Exercise details: For the material below, output exactly the span from the line with "1. [Is this a library?](#is-this-a-library)" to the line with "## Who is this", including both, and nothing besides.

[Input data Boundary: Start]

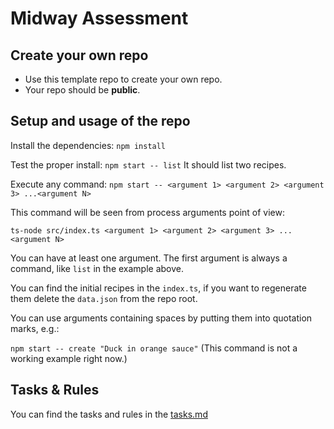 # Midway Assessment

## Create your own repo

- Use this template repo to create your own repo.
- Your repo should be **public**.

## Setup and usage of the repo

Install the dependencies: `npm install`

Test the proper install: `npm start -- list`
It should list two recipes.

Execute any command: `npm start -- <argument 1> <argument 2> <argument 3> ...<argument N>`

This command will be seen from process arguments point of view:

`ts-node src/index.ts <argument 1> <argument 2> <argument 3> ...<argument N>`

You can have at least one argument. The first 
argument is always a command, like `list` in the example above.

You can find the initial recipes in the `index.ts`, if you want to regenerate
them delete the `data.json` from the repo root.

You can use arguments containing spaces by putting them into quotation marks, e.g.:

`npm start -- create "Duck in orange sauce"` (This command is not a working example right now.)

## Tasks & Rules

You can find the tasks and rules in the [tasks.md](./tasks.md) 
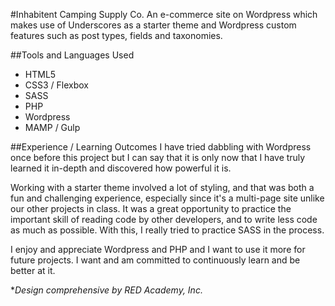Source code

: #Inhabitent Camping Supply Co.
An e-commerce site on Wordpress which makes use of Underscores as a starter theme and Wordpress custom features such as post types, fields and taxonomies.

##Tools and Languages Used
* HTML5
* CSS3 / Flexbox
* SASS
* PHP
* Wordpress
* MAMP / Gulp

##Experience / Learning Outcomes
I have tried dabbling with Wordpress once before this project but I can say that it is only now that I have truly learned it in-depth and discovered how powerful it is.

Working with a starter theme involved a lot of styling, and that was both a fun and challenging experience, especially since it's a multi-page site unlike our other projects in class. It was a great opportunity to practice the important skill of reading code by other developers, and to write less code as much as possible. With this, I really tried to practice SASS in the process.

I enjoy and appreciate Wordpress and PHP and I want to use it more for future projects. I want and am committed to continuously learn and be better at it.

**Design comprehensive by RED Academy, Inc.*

[Input data Boundary: End]
[Input data Boundary: Start]

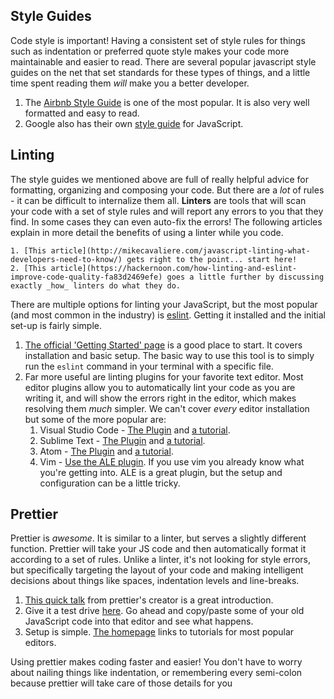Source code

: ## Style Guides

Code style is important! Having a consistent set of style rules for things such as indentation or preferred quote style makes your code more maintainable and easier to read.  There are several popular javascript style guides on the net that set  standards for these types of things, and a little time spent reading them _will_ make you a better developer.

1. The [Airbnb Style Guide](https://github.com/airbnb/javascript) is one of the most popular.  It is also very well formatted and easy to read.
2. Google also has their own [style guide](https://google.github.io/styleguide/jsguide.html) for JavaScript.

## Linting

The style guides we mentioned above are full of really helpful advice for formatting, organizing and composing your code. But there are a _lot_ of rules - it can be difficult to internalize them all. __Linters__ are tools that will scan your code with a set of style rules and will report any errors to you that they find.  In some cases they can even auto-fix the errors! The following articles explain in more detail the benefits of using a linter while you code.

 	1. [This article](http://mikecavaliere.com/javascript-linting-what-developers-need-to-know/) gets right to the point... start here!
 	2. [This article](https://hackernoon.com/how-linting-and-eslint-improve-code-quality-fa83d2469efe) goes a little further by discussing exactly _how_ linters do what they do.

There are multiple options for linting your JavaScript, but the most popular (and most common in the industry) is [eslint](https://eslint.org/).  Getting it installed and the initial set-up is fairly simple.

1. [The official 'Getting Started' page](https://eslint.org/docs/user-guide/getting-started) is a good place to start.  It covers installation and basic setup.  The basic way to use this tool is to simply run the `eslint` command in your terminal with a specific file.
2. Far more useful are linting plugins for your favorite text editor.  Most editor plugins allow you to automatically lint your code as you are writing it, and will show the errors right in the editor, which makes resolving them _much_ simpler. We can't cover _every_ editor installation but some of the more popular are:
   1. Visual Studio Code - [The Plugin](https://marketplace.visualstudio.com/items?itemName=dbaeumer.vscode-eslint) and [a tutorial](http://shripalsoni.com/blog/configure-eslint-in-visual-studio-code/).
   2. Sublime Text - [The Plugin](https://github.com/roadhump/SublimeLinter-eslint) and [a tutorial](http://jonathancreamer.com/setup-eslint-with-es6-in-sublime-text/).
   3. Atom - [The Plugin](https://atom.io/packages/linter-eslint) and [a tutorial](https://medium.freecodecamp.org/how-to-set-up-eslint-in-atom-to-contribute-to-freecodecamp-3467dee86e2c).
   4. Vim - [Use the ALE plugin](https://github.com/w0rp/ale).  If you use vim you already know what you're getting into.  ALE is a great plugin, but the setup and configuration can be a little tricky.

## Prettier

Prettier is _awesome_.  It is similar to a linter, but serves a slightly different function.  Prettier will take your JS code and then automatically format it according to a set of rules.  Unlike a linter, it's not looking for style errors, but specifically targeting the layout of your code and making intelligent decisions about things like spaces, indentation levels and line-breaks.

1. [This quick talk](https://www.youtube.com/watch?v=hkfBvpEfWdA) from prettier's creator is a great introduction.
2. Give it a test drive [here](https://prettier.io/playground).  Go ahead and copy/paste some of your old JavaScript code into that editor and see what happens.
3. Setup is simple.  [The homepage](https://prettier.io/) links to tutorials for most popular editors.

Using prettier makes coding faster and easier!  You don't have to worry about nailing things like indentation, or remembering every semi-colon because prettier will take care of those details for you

[Input data Boundary: End]
[Input data Boundary: Start]

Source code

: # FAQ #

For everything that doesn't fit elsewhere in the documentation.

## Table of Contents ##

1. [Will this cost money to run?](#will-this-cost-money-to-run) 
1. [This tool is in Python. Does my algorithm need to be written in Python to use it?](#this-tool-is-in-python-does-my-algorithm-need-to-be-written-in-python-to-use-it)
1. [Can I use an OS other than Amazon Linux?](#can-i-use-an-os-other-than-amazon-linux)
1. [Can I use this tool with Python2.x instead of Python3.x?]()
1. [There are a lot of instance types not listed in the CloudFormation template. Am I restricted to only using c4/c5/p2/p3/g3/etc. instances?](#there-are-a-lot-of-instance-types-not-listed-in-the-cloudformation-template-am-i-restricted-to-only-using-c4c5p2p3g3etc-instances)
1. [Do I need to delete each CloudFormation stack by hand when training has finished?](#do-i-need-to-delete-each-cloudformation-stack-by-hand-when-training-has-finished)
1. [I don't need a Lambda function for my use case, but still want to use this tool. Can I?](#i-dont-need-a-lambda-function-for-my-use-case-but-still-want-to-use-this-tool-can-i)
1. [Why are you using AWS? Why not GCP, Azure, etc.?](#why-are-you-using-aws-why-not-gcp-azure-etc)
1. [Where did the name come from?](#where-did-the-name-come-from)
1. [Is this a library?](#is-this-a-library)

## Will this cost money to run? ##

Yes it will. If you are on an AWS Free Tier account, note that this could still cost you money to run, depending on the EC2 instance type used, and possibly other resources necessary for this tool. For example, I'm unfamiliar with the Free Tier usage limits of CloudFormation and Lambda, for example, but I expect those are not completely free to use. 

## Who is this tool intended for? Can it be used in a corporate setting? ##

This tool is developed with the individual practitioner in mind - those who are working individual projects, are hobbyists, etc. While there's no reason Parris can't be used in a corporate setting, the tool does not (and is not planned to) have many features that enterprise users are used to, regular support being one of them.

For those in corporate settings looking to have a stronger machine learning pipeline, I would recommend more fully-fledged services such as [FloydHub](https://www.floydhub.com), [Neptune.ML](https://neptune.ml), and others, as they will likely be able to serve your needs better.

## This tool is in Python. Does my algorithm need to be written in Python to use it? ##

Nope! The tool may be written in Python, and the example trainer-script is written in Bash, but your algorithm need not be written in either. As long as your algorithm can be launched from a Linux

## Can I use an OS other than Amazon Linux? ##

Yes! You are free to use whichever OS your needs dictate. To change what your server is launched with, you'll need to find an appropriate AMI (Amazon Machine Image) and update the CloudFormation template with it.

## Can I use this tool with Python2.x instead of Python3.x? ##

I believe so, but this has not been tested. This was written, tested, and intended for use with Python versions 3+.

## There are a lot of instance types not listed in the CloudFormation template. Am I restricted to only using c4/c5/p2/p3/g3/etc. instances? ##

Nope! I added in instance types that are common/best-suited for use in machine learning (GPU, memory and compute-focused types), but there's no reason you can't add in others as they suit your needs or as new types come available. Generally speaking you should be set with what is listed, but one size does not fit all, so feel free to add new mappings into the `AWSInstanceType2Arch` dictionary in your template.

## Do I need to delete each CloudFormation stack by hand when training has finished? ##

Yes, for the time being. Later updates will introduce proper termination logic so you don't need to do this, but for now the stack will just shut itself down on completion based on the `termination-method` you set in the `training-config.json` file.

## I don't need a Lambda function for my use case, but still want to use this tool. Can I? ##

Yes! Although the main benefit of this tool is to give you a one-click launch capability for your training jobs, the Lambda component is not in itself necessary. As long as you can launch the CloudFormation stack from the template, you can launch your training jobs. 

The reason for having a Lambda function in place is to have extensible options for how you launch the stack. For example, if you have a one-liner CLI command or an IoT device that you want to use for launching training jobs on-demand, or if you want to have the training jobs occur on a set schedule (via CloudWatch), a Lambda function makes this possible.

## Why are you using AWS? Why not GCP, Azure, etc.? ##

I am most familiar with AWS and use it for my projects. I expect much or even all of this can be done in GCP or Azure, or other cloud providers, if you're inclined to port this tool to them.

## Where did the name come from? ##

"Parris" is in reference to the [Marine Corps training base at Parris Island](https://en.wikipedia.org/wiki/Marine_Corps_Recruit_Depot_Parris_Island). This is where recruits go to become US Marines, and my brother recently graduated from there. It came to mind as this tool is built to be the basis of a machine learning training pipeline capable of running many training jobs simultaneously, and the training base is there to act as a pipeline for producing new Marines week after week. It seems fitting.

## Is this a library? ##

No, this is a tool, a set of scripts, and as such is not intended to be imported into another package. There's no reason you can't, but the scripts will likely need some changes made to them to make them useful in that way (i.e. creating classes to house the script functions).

[Input data Boundary: End]

Problem solution:
1. [Is this a library?](#is-this-a-library)

## Will this cost money to run? ##

Yes it will. If you are on an AWS Free Tier account, note that this could still cost you money to run, depending on the EC2 instance type used, and possibly other resources necessary for this tool. For example, I'm unfamiliar with the Free Tier usage limits of CloudFormation and Lambda, for example, but I expect those are not completely free to use. 

## Who is this tool intended for? Can it be used in a corporate setting? ##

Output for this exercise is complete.